China's battery companies are extremely innovative. CATL has increased its research and development spending eightfold since 2018, to $2.5 billion last year. BYD, which has invested heavily in robotics and artificial intelligence, has built a battery factory in the city of Hefei that is almost entirely automated. But the industry is also swimming in overcapacity. According to BloombergNEF, China alone already produces enough lithium batteries to meet global demand of all kinds. The industry has announced plans to add an additional 5.8 terawatt hours (TWh) by 2025, more than double the current global capacity of 2.6 TWh.

This will have catastrophic consequences for many companies in the battery industry, including those that produce for the power grid. According to Benchmark Mineral Intelligence, another research institute, the construction of 19 battery gigafactories in China was canceled or postponed in the first seven months of 2024. The price collapse has also hit many Western battery startups hard. One example is Swedish company Northvolt, seen by some as Europe's answer to China's champions. Last year it reported a loss of $1.2 billion, compared to $285 million in 2022. The result is likely to be a wave of consolidation, as Robin Zeng, the head of CATL, predicted earlier this year.

Still, a bloodbath among battery manufacturers could help rather than hurt the adoption of battery storage. Prices could fall further as the most productive companies capture a larger market share. Fierce competition is already spurring innovation as companies look for new technologies to help them stay competitive. Sodium-ion batteries are a promising alternative. They don't require expensive lithium, and while they offer lower energy density, this is less of an issue for stationary batteries than for batteries that power electric vehicles.

Established companies are racing to develop the technology for the grid, and several startups are also betting big on it. Natron, an American company backed by oil giant Chevron, is investing $1.4 billion to build a sodium-ion battery factory in North Carolina that is scheduled to open in 2027. Landon Mossburg, the CEO of Peak Energy, another sodium-ion startup, says he wants to make his company “America's CATL.”

Tom Jensen, head of Freyr Battery, another startup, believes that Western battery manufacturers can only remain competitive with new technologies. The list of innovative approaches is getting longer and longer. EnerVenue, another startup, is launching a nickel-hydrogen battery. The company has raised over $400 million and will build a factory in Kentucky where it plans to produce inexpensive batteries that can store electricity for long periods of time.

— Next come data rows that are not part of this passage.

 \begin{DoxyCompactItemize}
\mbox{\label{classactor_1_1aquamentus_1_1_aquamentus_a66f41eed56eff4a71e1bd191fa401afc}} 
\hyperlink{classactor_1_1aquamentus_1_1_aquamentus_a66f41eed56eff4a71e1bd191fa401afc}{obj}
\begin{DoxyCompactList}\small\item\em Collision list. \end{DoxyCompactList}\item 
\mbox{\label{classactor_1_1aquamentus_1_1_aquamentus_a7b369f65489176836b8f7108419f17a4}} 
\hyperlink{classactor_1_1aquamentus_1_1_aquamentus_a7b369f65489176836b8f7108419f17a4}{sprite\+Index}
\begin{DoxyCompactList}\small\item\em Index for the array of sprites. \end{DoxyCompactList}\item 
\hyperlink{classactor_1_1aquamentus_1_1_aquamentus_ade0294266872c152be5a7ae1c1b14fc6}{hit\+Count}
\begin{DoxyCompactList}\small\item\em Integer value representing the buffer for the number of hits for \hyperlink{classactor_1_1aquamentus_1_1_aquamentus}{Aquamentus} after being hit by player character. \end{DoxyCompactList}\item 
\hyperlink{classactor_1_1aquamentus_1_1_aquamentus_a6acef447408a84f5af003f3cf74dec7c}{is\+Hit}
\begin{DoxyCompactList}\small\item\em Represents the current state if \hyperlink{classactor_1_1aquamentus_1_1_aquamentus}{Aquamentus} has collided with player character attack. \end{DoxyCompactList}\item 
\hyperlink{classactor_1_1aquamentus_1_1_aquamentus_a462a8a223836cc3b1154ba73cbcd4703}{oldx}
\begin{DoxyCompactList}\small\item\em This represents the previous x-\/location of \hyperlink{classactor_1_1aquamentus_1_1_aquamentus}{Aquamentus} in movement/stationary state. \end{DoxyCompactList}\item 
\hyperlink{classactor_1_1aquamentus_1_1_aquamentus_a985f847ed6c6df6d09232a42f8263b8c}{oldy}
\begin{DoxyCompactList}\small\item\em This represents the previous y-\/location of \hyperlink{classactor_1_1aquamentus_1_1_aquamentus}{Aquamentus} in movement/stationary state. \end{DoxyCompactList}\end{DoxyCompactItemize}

It helps that these new technologies are well suited to meeting the growing energy needs of data centers, which the tech giants would like to run on renewable energy. The fact that sodium-ion batteries are less prone to fire than lithium batteries makes them particularly attractive to technology companies, not least because they reduce insurance costs, notes Jeff Chamberlain, CEO of Volta Energy Technologies, an investment firm specializing in energy storage. Colin Wessels, co-CEO of Natron, points out that his startup plans to supply batteries primarily to data centers.

The rapid expansion of data centers is also leading to gaps in the infrastructure for power generation and transmission. These could be filled by longer-lasting batteries, such as those EnerVenue plans to produce. Aaron Zubaty, CEO of renewable energy developer Eolian, predicts a boom in storage solutions with a runtime of four to eight hours to meet the increasing demand on power grids over the next decade.

Grid-scale storage is therefore making rapid progress. “Batteries have done in five years what solar energy took 15 years to do,” notes a veteran analyst of the solar boom who now covers the industry. Fatih Birol, the head of the IEA, sums it up: “Batteries are changing the rules of the game before our eyes.”